Data for this task
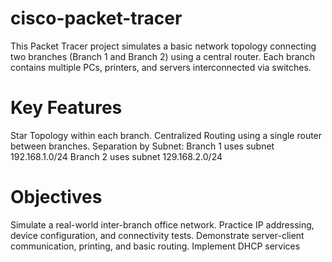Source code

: # cisco-packet-tracer
This Packet Tracer project simulates a basic network topology connecting two branches (Branch 1 and Branch 2) using a central router. Each branch contains multiple PCs, printers, and servers interconnected via switches.

# Key Features
Star Topology within each branch.
Centralized Routing using a single router between branches.
Separation by Subnet:
Branch 1 uses subnet 192.168.1.0/24
Branch 2 uses subnet 129.168.2.0/24

# Objectives
Simulate a real-world inter-branch office network.
Practice IP addressing, device configuration, and connectivity tests.
Demonstrate server-client communication, printing, and basic routing.
Implement DHCP services
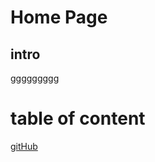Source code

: # Home Page

## intro 
ggggggggg

# table of content

[gitHub](https://abdallahsafi.github.io/dumy/gitHub)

Exercise description
Would you reproduce each line of the material exactly, omitting the images?

Result for this exercise
Source code

: # cisco-packet-tracer
This Packet Tracer project simulates a basic network topology connecting two branches (Branch 1 and Branch 2) using a central router. Each branch contains multiple PCs, printers, and servers interconnected via switches.

# Key Features
Star Topology within each branch.
Centralized Routing using a single router between branches.
Separation by Subnet:
Branch 1 uses subnet 192.168.1.0/24
Branch 2 uses subnet 129.168.2.0/24

# Objectives
Simulate a real-world inter-branch office network.
Practice IP addressing, device configuration, and connectivity tests.
Demonstrate server-client communication, printing, and basic routing.
Implement DHCP services
Source code

: # Home Page

## intro 
ggggggggg

# table of content

[gitHub](https://abdallahsafi.github.io/dumy/gitHub)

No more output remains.